Pero su suerte cambió al principio para bien, cuando pegó laburo en una carnicería como ayudante. Hizo buenas migas con el carnicero, que terminó siendo un criollo vivo, y lo terminó recomendando al dueño para que estuviera a cargo de otro local, porque había malestar con el encargado, quien fue rajado a los tiros por el loco del dueño, todo a la vista del flaco. “Te vas a hacer cargo del local, ¿dale? Atrás tenés una pieza con baño, con una salita para estar, una tele que tiene cable. Todo armado che. Y no te voy a cobrar alquiler. Tomá las llaves y ya sabés cómo laburar y qué tenés que hacer”. Y así quedó el flaco, contento por la responsabilidad asumida, aunque con cierto malestar anímico porque laburar ahí implicaba tener que cagar a los clientes: el dueño metía carne en mal estado, hacía vender gato por liebre, lo obligaba a “limpiar” carne podrida, a meter los pollos en agua con lavandina, a mandar “arreglar” la balanza. Era un chanta… Un chanta jodido que nunca habló de guita con el flaco y que sistemáticamente cada vez lo iba tratando peor.
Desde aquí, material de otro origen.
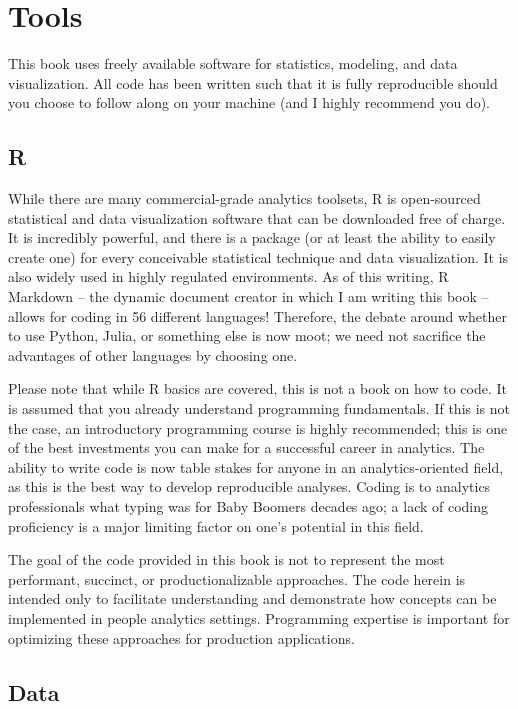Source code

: \documentclass[]{book}
\begin{document}
\hypertarget{tools}{%
\section{Tools}\label{tools}}

This book uses freely available software for statistics, modeling, and data visualization. All code has been written such that it is fully reproducible should you choose to follow along on your machine (and I highly recommend you do).

\hypertarget{r}{%
\subsection{R}\label{r}}

While there are many commercial-grade analytics toolsets, R is open-sourced statistical and data visualization software that can be downloaded free of charge. It is incredibly powerful, and there is a package (or at least the ability to easily create one) for every conceivable statistical technique and data visualization. It is also widely used in highly regulated environments. As of this writing, R Markdown -- the dynamic document creator in which I am writing this book -- allows for coding in 56 different languages! Therefore, the debate around whether to use Python, Julia, or something else is now moot; we need not sacrifice the advantages of other languages by choosing one.

Please note that while R basics are covered, this is not a book on how to code. It is assumed that you already understand programming fundamentals. If this is not the case, an introductory programming course is highly recommended; this is one of the best investments you can make for a successful career in analytics. The ability to write code is now table stakes for anyone in an analytics-oriented field, as this is the best way to develop reproducible analyses. Coding is to analytics professionals what typing was for Baby Boomers decades ago; a lack of coding proficiency is a major limiting factor on one's potential in this field.

The goal of the code provided in this book is not to represent the most performant, succinct, or productionalizable approaches. The code herein is intended only to facilitate understanding and demonstrate how concepts can be implemented in people analytics settings. Programming expertise is important for optimizing these approaches for production applications.

\hypertarget{data}{%
\subsection{Data}\label{data}}
\end{document}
Y de ese tenor era la cuestión que el pobre flaco cobraba cuando al dueño se le cantaba. Donde amagaba el flaco que se quería ir, ahí el dueño caía con un par de regalos y unos mangos, con la promesa de que su situación mejoraría. En cierta ocasión se encontraba el flaco atendiendo mientras el dueño se estaba llevando la recaudación, cuando entra una mujer quejándose de que las milanesas que le habían vendido estaban podridas. “Lo que pasa es que mi empleado es un pelotudo, señora. No sé qué mierda tiene en la cabeza. Tome. Tome estas que están bárbaras, y llévese un par de botellas de vino por la molestia”, dijo el dueño a la mujer, quien se hizo de todo lo referido y salió del local.

“¿Ves cómo se solucionan los quilombos, boludo?”, alcanzó a decir el dueño, cuando sintió que el cuchillo de carnicero entraba sin dificultad por su abdomen prominente y grasoso, y sentía cómo se le iba la vida en la vereda.

El proceso judicial desencadenó en una sentencia del Tribunal, quienes afirmaron que la situación del flaco era una suerte de “esclavitud moderna” porque no había contrato ni nada de eso, y el flaco no tenía ni idea de cuánto y cuándo cobraba; por lo que la pena fue la mínima. Cumplió en un penal de mínima seguridad y allí aprendió a escribir con mayor fluidez y el oficio de carpintería.